La cripta de las mil calaveras
Todo en el panteón de los condes de Buenavista recuerda a muerte. Decenas de calaveras motean de blanco el techo negro, y alrededor de las figuras de escayola de los condes, que se miran de frente a un par de metros de distancia, danzan los esqueletos y las representaciones del final del paso por la vida terrenal. Es difícil concebir diseño más lúgubre que el de esta cripta en el Santuario de la Victoria de Málaga, campeona de lo siniestro aunque solo sea por acumulación: apenas hay hueco para una calavera más en esta pequeña sala de planta cuadrada de unos ocho metros de lado. Aquí puede cada uno escoger su representación favorita de la muerte: figuras con doble rostro y esqueletos que sujetan espejos o relojes de arena a punto de consumirse. La simbología da para esto y para más.
“Es el señor Unzurrunzaga quien hizo la decoración… Yo no sé en qué estaría pensando”, comentaba con sorna Jorge, uno de los guías de Cultopia, durante la última visita “a la luz de las velas”. Felipe de Unzurrunzaga es el arquitecto que dirigió, a finales del siglo XVII, la reforma del entonces convento de la Victoria. Cuando el reconocimiento social se compraba con dinero para la Iglesia, el primer conde de Buenavista (José Francisco Guerrero Chavarino) pagó las obras a cambio de que se le reservara una cripta a él, a su señora y a sus descendientes. Concebida la reforma como un conjunto vertical, la planta baja alberga los cuerpos de los condes: él, fallecido en diciembre de 1.699, apenas meses antes de que la obra concluyese; ella, supérstite durante cerca de 15 años.
Sus figuras, ambas en posición de rezo, se miran de frente en el espacio protagonista de la cripta. A su alrededor, todo es muerte y un espectáculo del desasosiego. Hay guadañas, espejos, balanzas con las que enjuiciar la vida, cirios y relojes de arena. Hay figuras de doble rostro, esqueletos que reposan sobre los tambores del apocalipsis y representaciones del pecado original. Todo en yeso, porque en Málaga no se disponía ni de mármol, ni de tiempo o dinero para importarlo. La escasa altura de la estancia, apenas tres metros, y el suelo a cuadros blancos y negros, como el de un tablero de ajedrez, aumentan la sensación de opresión. Para algunos historiadores, la cripta es la transposición arquitectónica de las “danzas de la muerte”, un género literario muy popular a finales de la Edad Media. No existen muchos monumentos funerarios tan lúgubres como este.
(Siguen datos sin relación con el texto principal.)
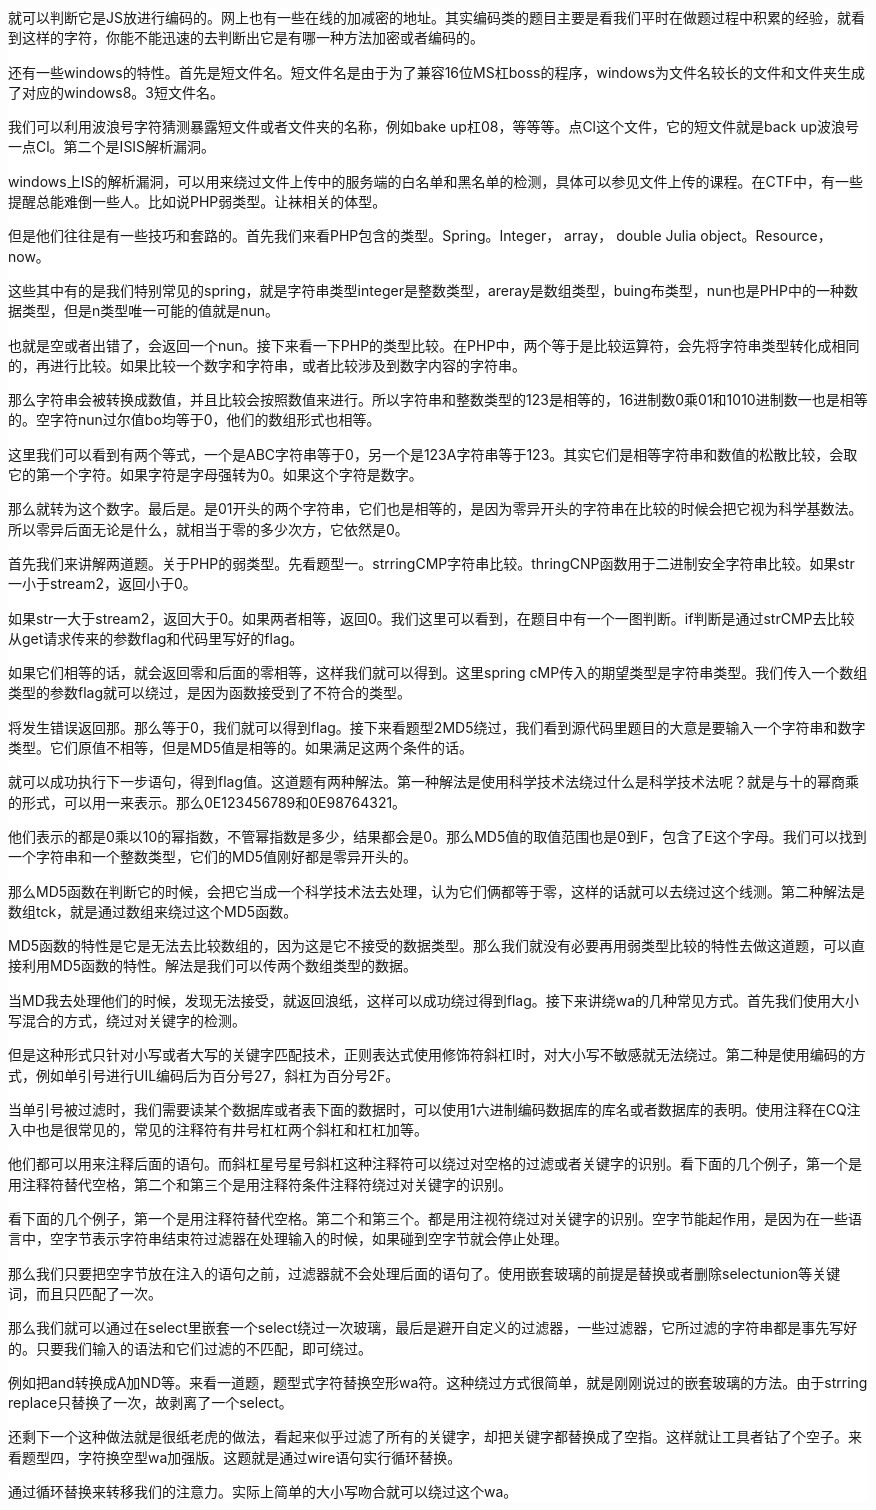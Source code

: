 就可以判断它是JS放进行编码的。网上也有一些在线的加减密的地址。其实编码类的题目主要是看我们平时在做题过程中积累的经验，就看到这样的字符，你能不能迅速的去判断出它是有哪一种方法加密或者编码的。

还有一些windows的特性。首先是短文件名。短文件名是由于为了兼容16位MS杠boss的程序，windows为文件名较长的文件和文件夹生成了对应的windows8。3短文件名。

我们可以利用波浪号字符猜测暴露短文件或者文件夹的名称，例如bake up杠08，等等等。点Cl这个文件，它的短文件就是back up波浪号一点Cl。第二个是ISIS解析漏洞。

windows上IS的解析漏洞，可以用来绕过文件上传中的服务端的白名单和黑名单的检测，具体可以参见文件上传的课程。在CTF中，有一些提醒总能难倒一些人。比如说PHP弱类型。让袜相关的体型。

但是他们往往是有一些技巧和套路的。首先我们来看PHP包含的类型。Spring。Integer， array， double Julia object。Resource， now。

这些其中有的是我们特别常见的spring，就是字符串类型integer是整数类型，areray是数组类型，buing布类型，nun也是PHP中的一种数据类型，但是n类型唯一可能的值就是nun。

也就是空或者出错了，会返回一个nun。接下来看一下PHP的类型比较。在PHP中，两个等于是比较运算符，会先将字符串类型转化成相同的，再进行比较。如果比较一个数字和字符串，或者比较涉及到数字内容的字符串。

那么字符串会被转换成数值，并且比较会按照数值来进行。所以字符串和整数类型的123是相等的，16进制数0乘01和1010进制数一也是相等的。空字符nun过尔值bo均等于0，他们的数组形式也相等。

这里我们可以看到有两个等式，一个是ABC字符串等于0，另一个是123A字符串等于123。其实它们是相等字符串和数值的松散比较，会取它的第一个字符。如果字符是字母强转为0。如果这个字符是数字。

那么就转为这个数字。最后是。是01开头的两个字符串，它们也是相等的，是因为零异开头的字符串在比较的时候会把它视为科学基数法。所以零异后面无论是什么，就相当于零的多少次方，它依然是0。

首先我们来讲解两道题。关于PHP的弱类型。先看题型一。strringCMP字符串比较。thringCNP函数用于二进制安全字符串比较。如果str一小于stream2，返回小于0。

如果str一大于stream2，返回大于0。如果两者相等，返回0。我们这里可以看到，在题目中有一个一图判断。if判断是通过strCMP去比较从get请求传来的参数flag和代码里写好的flag。

如果它们相等的话，就会返回零和后面的零相等，这样我们就可以得到。这里spring cMP传入的期望类型是字符串类型。我们传入一个数组类型的参数flag就可以绕过，是因为函数接受到了不符合的类型。

将发生错误返回那。那么等于0，我们就可以得到flag。接下来看题型2MD5绕过，我们看到源代码里题目的大意是要输入一个字符串和数字类型。它们原值不相等，但是MD5值是相等的。如果满足这两个条件的话。

就可以成功执行下一步语句，得到flag值。这道题有两种解法。第一种解法是使用科学技术法绕过什么是科学技术法呢？就是与十的幂商乘的形式，可以用一来表示。那么0E123456789和0E98764321。

他们表示的都是0乘以10的幂指数，不管幂指数是多少，结果都会是0。那么MD5值的取值范围也是0到F，包含了E这个字母。我们可以找到一个字符串和一个整数类型，它们的MD5值刚好都是零异开头的。

那么MD5函数在判断它的时候，会把它当成一个科学技术法去处理，认为它们俩都等于零，这样的话就可以去绕过这个线测。第二种解法是数组tck，就是通过数组来绕过这个MD5函数。

MD5函数的特性是它是无法去比较数组的，因为这是它不接受的数据类型。那么我们就没有必要再用弱类型比较的特性去做这道题，可以直接利用MD5函数的特性。解法是我们可以传两个数组类型的数据。

当MD我去处理他们的时候，发现无法接受，就返回浪纸，这样可以成功绕过得到flag。接下来讲绕wa的几种常见方式。首先我们使用大小写混合的方式，绕过对关键字的检测。

但是这种形式只针对小写或者大写的关键字匹配技术，正则表达式使用修饰符斜杠I时，对大小写不敏感就无法绕过。第二种是使用编码的方式，例如单引号进行UIL编码后为百分号27，斜杠为百分号2F。

当单引号被过滤时，我们需要读某个数据库或者表下面的数据时，可以使用1六进制编码数据库的库名或者数据库的表明。使用注释在CQ注入中也是很常见的，常见的注释符有井号杠杠两个斜杠和杠杠加等。

他们都可以用来注释后面的语句。而斜杠星号星号斜杠这种注释符可以绕过对空格的过滤或者关键字的识别。看下面的几个例子，第一个是用注释符替代空格，第二个和第三个是用注释符条件注释符绕过对关键字的识别。

看下面的几个例子，第一个是用注释符替代空格。第二个和第三个。都是用注视符绕过对关键字的识别。空字节能起作用，是因为在一些语言中，空字节表示字符串结束符过滤器在处理输入的时候，如果碰到空字节就会停止处理。

那么我们只要把空字节放在注入的语句之前，过滤器就不会处理后面的语句了。使用嵌套玻璃的前提是替换或者删除selectunion等关键词，而且只匹配了一次。

那么我们就可以通过在select里嵌套一个select绕过一次玻璃，最后是避开自定义的过滤器，一些过滤器，它所过滤的字符串都是事先写好的。只要我们输入的语法和它们过滤的不匹配，即可绕过。

例如把and转换成A加ND等。来看一道题，题型式字符替换空形wa符。这种绕过方式很简单，就是刚刚说过的嵌套玻璃的方法。由于strring replace只替换了一次，故剥离了一个select。

还剩下一个这种做法就是很纸老虎的做法，看起来似乎过滤了所有的关键字，却把关键字都替换成了空指。这样就让工具者钻了个空子。来看题型四，字符换空型wa加强版。这题就是通过wire语句实行循环替换。

通过循环替换来转移我们的注意力。实际上简单的大小写吻合就可以绕过这个wa。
La insistencia en lo fúnebre condensa una concepción sobre el paso por el mundo habitual en el barroco: la muerte, que a nadie respeta, pone fin a una vida engañosa, y da paso a la vida auténtica. Por eso, explica Jorge, las escaleras hacia la torre-camarín del Santuario de la Victoria tienen un valor simbólico. Cuatro tramos (cada vez más luminosos) de doce escalones que dan a la capilla: “ Estamos purgando uno a uno todos los pecados. Lo importante es el acto de contrición: ya hemos visto el miedo. Aquí hemos venido a rezar”. El camino a las alturas de la torre es también el camino de la redención.
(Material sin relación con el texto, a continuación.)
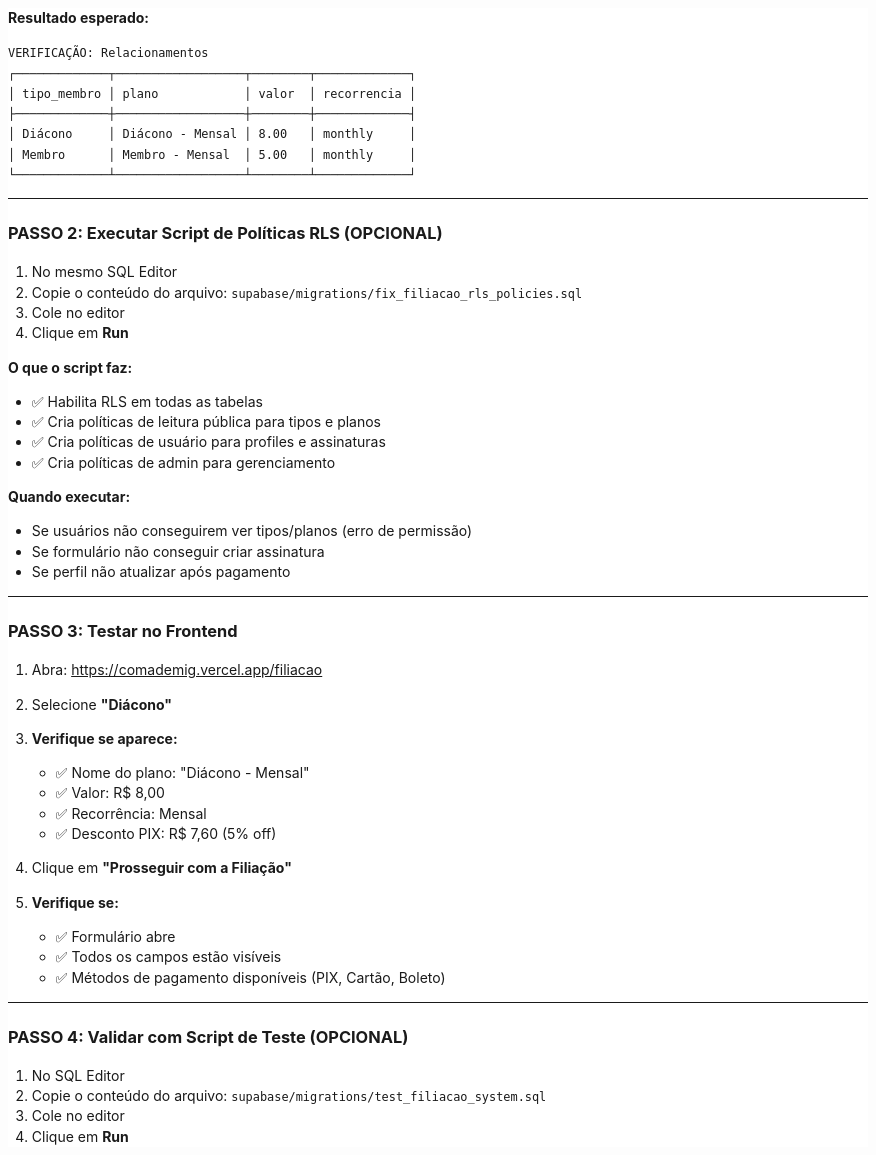**Resultado esperado:**
```
VERIFICAÇÃO: Relacionamentos
┌─────────────┬──────────────────┬────────┬─────────────┐
│ tipo_membro │ plano            │ valor  │ recorrencia │
├─────────────┼──────────────────┼────────┼─────────────┤
│ Diácono     │ Diácono - Mensal │ 8.00   │ monthly     │
│ Membro      │ Membro - Mensal  │ 5.00   │ monthly     │
└─────────────┴──────────────────┴────────┴─────────────┘
```

---

### PASSO 2: Executar Script de Políticas RLS (OPCIONAL)

1. No mesmo SQL Editor
2. Copie o conteúdo do arquivo: `supabase/migrations/fix_filiacao_rls_policies.sql`
3. Cole no editor
4. Clique em **Run**

**O que o script faz:**
- ✅ Habilita RLS em todas as tabelas
- ✅ Cria políticas de leitura pública para tipos e planos
- ✅ Cria políticas de usuário para profiles e assinaturas
- ✅ Cria políticas de admin para gerenciamento

**Quando executar:**
- Se usuários não conseguirem ver tipos/planos (erro de permissão)
- Se formulário não conseguir criar assinatura
- Se perfil não atualizar após pagamento

---

### PASSO 3: Testar no Frontend

1. Abra: https://comademig.vercel.app/filiacao
2. Selecione **"Diácono"**
3. **Verifique se aparece:**
   - ✅ Nome do plano: "Diácono - Mensal"
   - ✅ Valor: R$ 8,00
   - ✅ Recorrência: Mensal
   - ✅ Desconto PIX: R$ 7,60 (5% off)

4. Clique em **"Prosseguir com a Filiação"**
5. **Verifique se:**
   - ✅ Formulário abre
   - ✅ Todos os campos estão visíveis
   - ✅ Métodos de pagamento disponíveis (PIX, Cartão, Boleto)

---

### PASSO 4: Validar com Script de Teste (OPCIONAL)

1. No SQL Editor
2. Copie o conteúdo do arquivo: `supabase/migrations/test_filiacao_system.sql`
3. Cole no editor
4. Clique em **Run**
Y arriba, al final del camino, espera el camarín. Jorge se recrea en los momentos previos, juega con el misterio, antes de abrir la puerta: “Ya que habéis sido buenos, bienvenidos… al cielo”. Y entre las exclamaciones de sorpresa, se cuela algún exabrupto poco acorde al lugar de culto. El espacio casi circular dedicado a la adoración de la Virgen de Santa María de la Victoria es el epítome de lo barroco: una sala abigarrada de volutas y querubines adosados a las paredes que crece 22 metros hacia el cielo.
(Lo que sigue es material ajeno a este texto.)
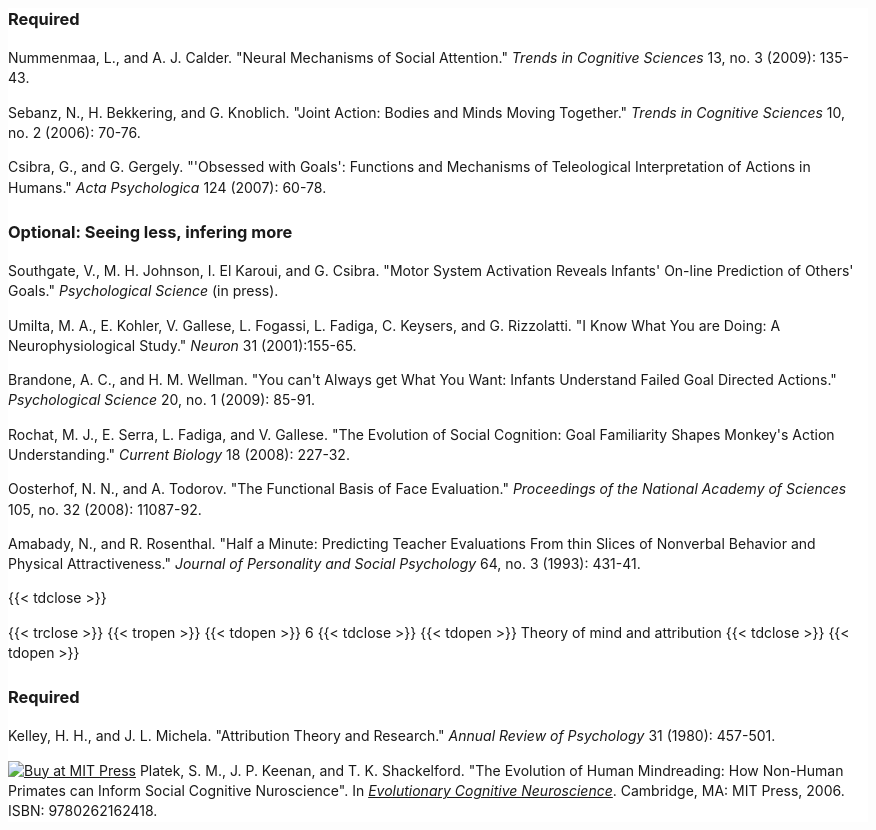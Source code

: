 
### Required

Nummenmaa, L., and A. J. Calder. "Neural Mechanisms of Social Attention." _Trends in Cognitive Sciences_ 13, no. 3 (2009): 135-43.

Sebanz, N., H. Bekkering, and G. Knoblich. "Joint Action: Bodies and Minds Moving Together." _Trends in Cognitive Sciences_ 10, no. 2 (2006): 70-76.

Csibra, G., and G. Gergely. "'Obsessed with Goals': Functions and Mechanisms of Teleological Interpretation of Actions in Humans." _Acta Psychologica_ 124 (2007): 60-78.

### Optional: Seeing less, infering more

Southgate, V., M. H. Johnson, I. El Karoui, and G. Csibra. "Motor System Activation Reveals Infants' On-line Prediction of Others' Goals." _Psychological Science_ (in press).

Umilta, M. A., E. Kohler, V. Gallese, L. Fogassi, L. Fadiga, C. Keysers, and G. Rizzolatti. "I Know What You are Doing: A Neurophysiological Study." _Neuron_ 31 (2001):155-65.

Brandone, A. C., and H. M. Wellman. "You can't Always get What You Want: Infants Understand Failed Goal Directed Actions." _Psychological Science_ 20, no. 1 (2009): 85-91.

Rochat, M. J., E. Serra, L. Fadiga, and V. Gallese. "The Evolution of Social Cognition: Goal Familiarity Shapes Monkey's Action Understanding." _Current Biology_ 18 (2008): 227-32.

Oosterhof, N. N., and A. Todorov. "The Functional Basis of Face Evaluation." _Proceedings of the National Academy of Sciences_ 105, no. 32 (2008): 11087-92.

Amabady, N., and R. Rosenthal. "Half a Minute: Predicting Teacher Evaluations From thin Slices of Nonverbal Behavior and Physical Attractiveness." _Journal of Personality and Social Psychology_ 64, no. 3 (1993): 431-41.


{{< tdclose >}}

{{< trclose >}}
{{< tropen >}}
{{< tdopen >}}
6
{{< tdclose >}}
{{< tdopen >}}
Theory of mind and attribution
{{< tdclose >}}
{{< tdopen >}}


### Required

Kelley, H. H., and J. L. Michela. "Attribution Theory and Research." _Annual Review of Psychology_ 31 (1980): 457-501.

[![Buy at MIT Press](/images/mp_logo.gif)](https://mitpress.mit.edu/9780262162418) Platek, S. M., J. P. Keenan, and T. K. Shackelford. "The Evolution of Human Mindreading: How Non-Human Primates can Inform Social Cognitive Nuroscience". In [_Evolutionary Cognitive Neuroscience_](https://mitpress.mit.edu/9780262162418). Cambridge, MA: MIT Press, 2006. ISBN: 9780262162418.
A esas paredes las recubren también centenares flores de un suntuoso vergel porque, explica el guía, mayo es el mes de las flores y también de la Virgen. En el centro de la estancia, la figura de la Virgen de la Victoria, alzada por cuatro mancebos apoyados en una bola del mundo y reflejada por cuatro espejos dispuestos en los laterales, que muestran, dicen algunos el triunfo de la Virgen sobre la muerte. Esa muerte que, apenas unos metros más abajo, parecía reinar sobre todas las cosas. “¿Dónde está, oh muerte, tu victoria?”, dice el sermón.